So it hasn’t been easy to be Molly or Fiona, the guinea pigs on which I’ve tested all of my science-based parenting advice since not long after I gave birth to them. I’ve done my best to arm them with instructions for every possible situation. Once, dropping my kids off at sleepaway camp for the first time, I found myself suggesting to a very nervous Fiona a specific way to breathe and specific things she might think about to distract her from her anxiety. I had become so controlling that I was telling her how to breathe and exactly what to think.
The irony, of course, is that trying to control your children is frequently futile and usually counterproductive.
That’s the clear conclusion psychologist Wendy Grolnick has reached over two decades of watching parents talk to their children. Here’s the gist of her research: The children of controlling parents — those who tell their children exactly what to do, and when to do it — don’t do as well as kids whose parents are involved and supportive without being bossy. Children of “directive” parents, like me, tend to be less creative and resourceful, less persistent when faced with a challenge, less successful solving problems. They don’t like school as much, and they don’t achieve as much academically.

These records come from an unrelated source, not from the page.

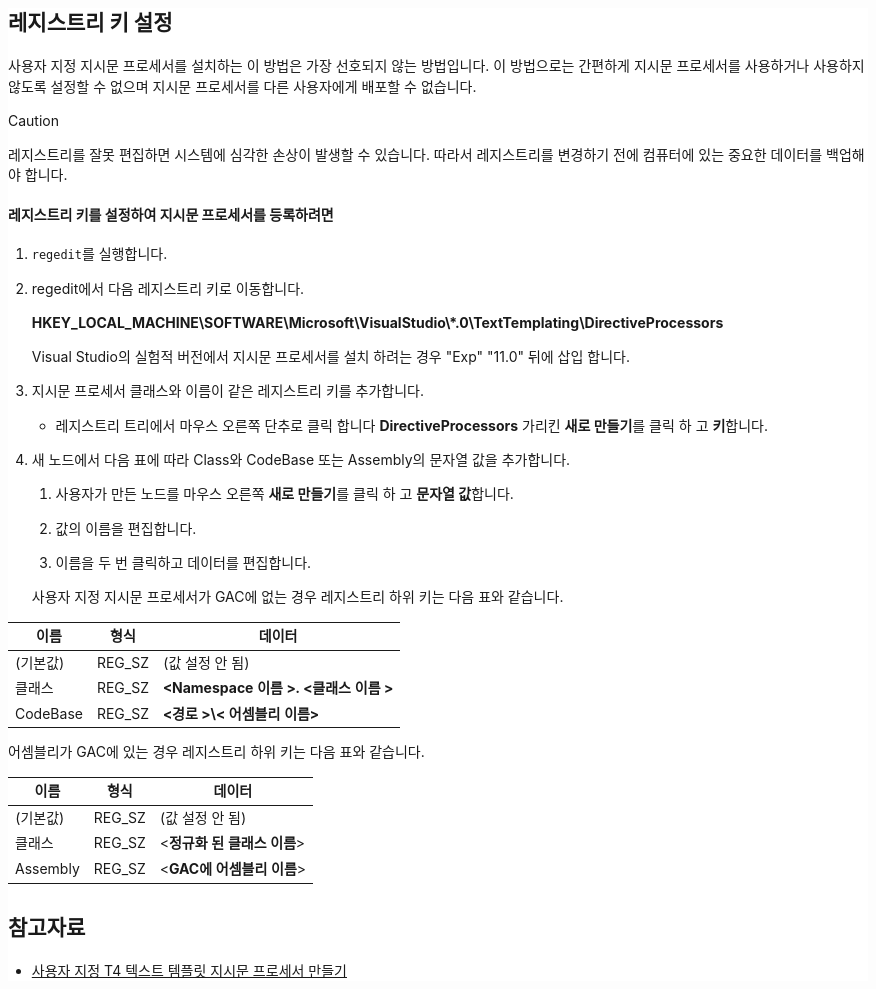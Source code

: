 ## <a name="setting-a-registry-key"></a>레지스트리 키 설정
 사용자 지정 지시문 프로세서를 설치하는 이 방법은 가장 선호되지 않는 방법입니다. 이 방법으로는 간편하게 지시문 프로세서를 사용하거나 사용하지 않도록 설정할 수 없으며 지시문 프로세서를 다른 사용자에게 배포할 수 없습니다.

> [!CAUTION]
>  레지스트리를 잘못 편집하면 시스템에 심각한 손상이 발생할 수 있습니다. 따라서 레지스트리를 변경하기 전에 컴퓨터에 있는 중요한 데이터를 백업해야 합니다.

#### <a name="to-register-a-directive-processor-by-setting-a-registry-key"></a>레지스트리 키를 설정하여 지시문 프로세서를 등록하려면

1. `regedit`를 실행합니다.

2. regedit에서 다음 레지스트리 키로 이동합니다.

    **HKEY_LOCAL_MACHINE\SOFTWARE\Microsoft\VisualStudio\\\*.0\TextTemplating\DirectiveProcessors**

    Visual Studio의 실험적 버전에서 지시문 프로세서를 설치 하려는 경우 "Exp" "11.0" 뒤에 삽입 합니다.

3. 지시문 프로세서 클래스와 이름이 같은 레지스트리 키를 추가합니다.

   - 레지스트리 트리에서 마우스 오른쪽 단추로 클릭 합니다 **DirectiveProcessors** 가리킨 **새로 만들기**를 클릭 하 고 **키**합니다.

4. 새 노드에서 다음 표에 따라 Class와 CodeBase 또는 Assembly의 문자열 값을 추가합니다.

   1. 사용자가 만든 노드를 마우스 오른쪽 **새로 만들기**를 클릭 하 고 **문자열 값**합니다.

   2. 값의 이름을 편집합니다.

   3. 이름을 두 번 클릭하고 데이터를 편집합니다.

   사용자 지정 지시문 프로세서가 GAC에 없는 경우 레지스트리 하위 키는 다음 표와 같습니다.

|이름|형식|데이터|
|-|-|-|
|(기본값)|REG_SZ|(값 설정 안 됨)|
|클래스|REG_SZ|**\<Namespace 이름 >. \<클래스 이름 >**|
|CodeBase|REG_SZ|**\<경로 >\\< 어셈블리 이름\>**|

 어셈블리가 GAC에 있는 경우 레지스트리 하위 키는 다음 표와 같습니다.

|이름|형식|데이터|
|-|-|-|
|(기본값)|REG_SZ|(값 설정 안 됨)|
|클래스|REG_SZ|\<**정규화 된 클래스 이름**>|
|Assembly|REG_SZ|\<**GAC에 어셈블리 이름**>|

## <a name="see-also"></a>참고자료

- [사용자 지정 T4 텍스트 템플릿 지시문 프로세서 만들기](../modeling/creating-custom-t4-text-template-directive-processors.md)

Enter my awesome stepchildren. They’ve been in my life for almost six years. I’ve loved and supported them, but from a distance — we didn’t really live together until about nine months ago. It isn’t that I haven’t disciplined them, or asked them to help out around the house, or offered an unpopular opinion. I have. I’ve taken away devices, made and enforced rules, helped them address thank-you notes, just like I do with Molly and Fiona.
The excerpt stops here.